Социальный аспект литературы — одна из магистральных тем розановского творчества. В этом он ученик шестидесятников. Именно шестидесятники научили Розанова понимать, какое серьезное воздействие способна оказывать литература на общество. Усвоив урок, Розанов остался чужд идеям “чистого искусства”, выразители которого, получив прививку метафизически возвышенного пессимизма, составили направление, известное под именем декадентства. В отличие от декадентов Розанов не только не умалял, но всячески подчеркивал социальную роль художника и видел историческую заслугу Добролюбова в том, что тот связал литературу с жизнью, заставил первую служить последней, в результате чего “литература приобрела в нашей жизни такое колоссальное значение”5. Утверждение социальной значимости литературы связывает Розанова с шестидесятниками при полном идеологическом разрыве. Свидетельством такой негативной связи явились многочисленные оценки Розанова.

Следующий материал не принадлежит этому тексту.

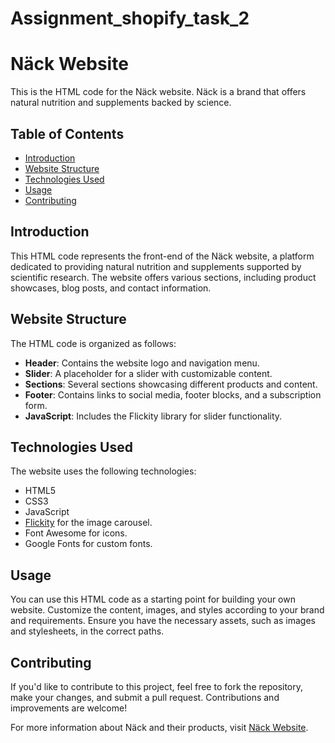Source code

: # Assignment_shopify_task_2
# Näck Website

This is the HTML code for the Näck website. Näck is a brand that offers natural nutrition and supplements backed by science.

## Table of Contents
- [Introduction](#introduction)
- [Website Structure](#website-structure)
- [Technologies Used](#technologies-used)
- [Usage](#usage)
- [Contributing](#contributing)


## Introduction

This HTML code represents the front-end of the Näck website, a platform dedicated to providing natural nutrition and supplements supported by scientific research. The website offers various sections, including product showcases, blog posts, and contact information.

## Website Structure

The HTML code is organized as follows:
- **Header**: Contains the website logo and navigation menu.
- **Slider**: A placeholder for a slider with customizable content.
- **Sections**: Several sections showcasing different products and content.
- **Footer**: Contains links to social media, footer blocks, and a subscription form.
- **JavaScript**: Includes the Flickity library for slider functionality.

## Technologies Used

The website uses the following technologies:
- HTML5
- CSS3
- JavaScript
- [Flickity](https://flickity.metafizzy.co/) for the image carousel.
- Font Awesome for icons.
- Google Fonts for custom fonts.

## Usage

You can use this HTML code as a starting point for building your own website. Customize the content, images, and styles according to your brand and requirements. Ensure you have the necessary assets, such as images and stylesheets, in the correct paths.

## Contributing

If you'd like to contribute to this project, feel free to fork the repository, make your changes, and submit a pull request. Contributions and improvements are welcome!



For more information about Näck and their products, visit [Näck Website](https://nack.life/).
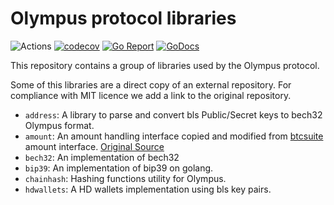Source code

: # Olympus protocol libraries

![Actions](https://github.com/grupokindynos/olympus-utils/workflows/Utils/badge.svg)
[![codecov](https://codecov.io/gh/grupokindynos/olympus-utils/branch/master/graph/badge.svg)](https://codecov.io/gh/grupokindynos/olympus-utils)
[![Go Report](https://goreportcard.com/badge/github.com/grupokindynos/olympus-utils)](https://goreportcard.com/report/github.com/grupokindynos/olympus-utils) 
[![GoDocs](https://godoc.org/github.com/grupokindynos/olympus-utils?status.svg)](http://godoc.org/github.com/grupokindynos/olympus-utils)

This repository contains a group of libraries used by the Olympus protocol.

Some of this libraries are a direct copy of an external repository. 
For compliance with MIT licence we add a link to the original repository.

* `address`: A library to parse and convert bls Public/Secret keys to bech32 Olympus format.
* `amount`: An amount handling interface copied and modified from [btcsuite](https://github.com/btcsuite) amount interface.  [Original Source](https://github.com/btcsuite/btcutil/tree/master/amount.go)
* `bech32`: An implementation of bech32
* `bip39`: An implementation of bip39 on golang.
* `chainhash`: Hashing functions utility for Olympus.
* `hdwallets`: A HD wallets implementation using bls key pairs.
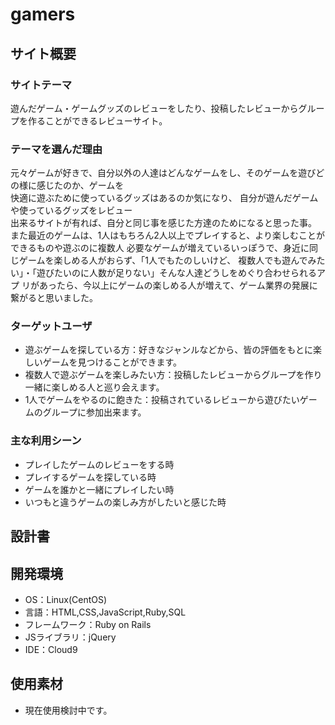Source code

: # gamers

## サイト概要
### サイトテーマ
遊んだゲーム・ゲームグッズのレビューをしたり、投稿したレビューからグループを作ることができるレビューサイト。

### テーマを選んだ理由
元々ゲームが好きで、自分以外の人達はどんなゲームをし、そのゲームを遊びどの様に感じたのか、ゲームを  
快適に遊ぶために使っているグッズはあるのか気になり、 自分が遊んだゲームや使っているグッズをレビュー  
出来るサイトが有れば、自分と同じ事を感じた方達のためになると思った事。  
また最近のゲームは、1人はもちろん2人以上でプレイすると、より楽しむことができるものや遊ぶのに複数人
必要なゲームが増えているいっぽうで、身近に同じゲームを楽しめる人がおらず、「1人でもたのしいけど、
複数人でも遊んでみたい」・「遊びたいのに人数が足りない」そんな人達どうしをめぐり合わせられるアプ
リがあったら、今以上にゲームの楽しめる人が増えて、ゲーム業界の発展に繋がると思いました。


### ターゲットユーザ
- 遊ぶゲームを探している方：好きなジャンルなどから、皆の評価をもとに楽しいゲームを見つけることができます。
- 複数人で遊ぶゲームを楽しみたい方：投稿したレビューからグループを作り一緒に楽しめる人と巡り会えます。
- 1人でゲームをやるのに飽きた：投稿されているレビューから遊びたいゲームのグループに参加出来ます。

### 主な利用シーン
- プレイしたゲームのレビューをする時
- プレイするゲームを探している時
- ゲームを誰かと一緒にプレイしたい時
- いつもと違うゲームの楽しみ方がしたいと感じた時

## 設計書

## 開発環境
- OS：Linux(CentOS)
- 言語：HTML,CSS,JavaScript,Ruby,SQL
- フレームワーク：Ruby on Rails
- JSライブラリ：jQuery
- IDE：Cloud9

## 使用素材
- 現在使用検討中です。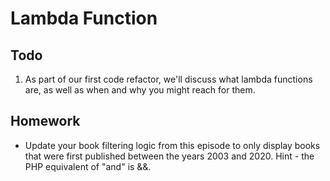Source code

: # Lambda Function

## Todo
  1. As part of our first code refactor, we'll discuss what lambda functions are, as well as when and why you might reach for them.

## Homework
  - Update your book filtering logic from this episode to only display books that were first published between the years 2003 and 2020. Hint - the PHP equivalent of "and" is &&.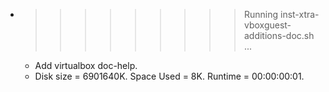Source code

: * >>>>>>>>> Running inst-xtra-vboxguest-additions-doc.sh ...
  * Add virtualbox doc-help.
  * Disk size = 6901640K. Space Used = 8K. Runtime = 00:00:00:01.
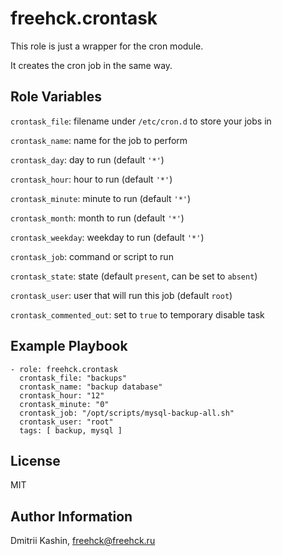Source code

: freehck.crontask
=========
This role is just a wrapper for the cron module.

It creates the cron job in the same way.

Role Variables
--------------
`crontask_file`: filename under `/etc/cron.d` to store your jobs in

`crontask_name`: name for the job to perform

`crontask_day`: day to run (default `'*'`)

`crontask_hour`: hour to run (default `'*'`)

`crontask_minute`: minute to run (default `'*'`)

`crontask_month`: month to run (default `'*'`)

`crontask_weekday`: weekday to run (default `'*'`)

`crontask_job`: command or script to run

`crontask_state`: state (default `present`, can be set to `absent`)

`crontask_user`: user that will run this job (default `root`)

`crontask_commented_out`: set to `true` to temporary disable task

Example Playbook
----------------

    - role: freehck.crontask
      crontask_file: "backups"
      crontask_name: "backup database"
      crontask_hour: "12"
      crontask_minute: "0"
      crontask_job: "/opt/scripts/mysql-backup-all.sh"
      crontask_user: "root"
      tags: [ backup, mysql ]


License
-------
MIT

Author Information
------------------
Dmitrii Kashin, <freehck@freehck.ru>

Пример Гоголя особенно показателен.
Как известно, Белинский высоко отзывался о социальной роли Гоголя, ставя его в этом смысле выше Пушкина, но на фоне розановского представления о роли Гоголя в судьбе России отзыв Белинского выглядит довольно сдержанным, скромным. Розанов настолько развенчал роль Гоголя, что невольно приходит в голову сравнение с той социальной ролью, которую сам Гоголь отводил гомеровской “Одиссее” в русском переводе Жуковского. Гоголь ждал от перевода чуда, буквального преображения России. Но Гоголь только обещал чудо, в то время как Розанов писал о свершившемся чуде Гоголя, стало быть, выступая не как пророк, а очевидец. И этот очевидец без колебания сравнивает Гоголя не с кем иным, как с Александром Македонским: “Да Гоголь и есть Алекс<андр> Мак<едонский>, — пишет Розанов. — Так же велики и обширны завоевания”6.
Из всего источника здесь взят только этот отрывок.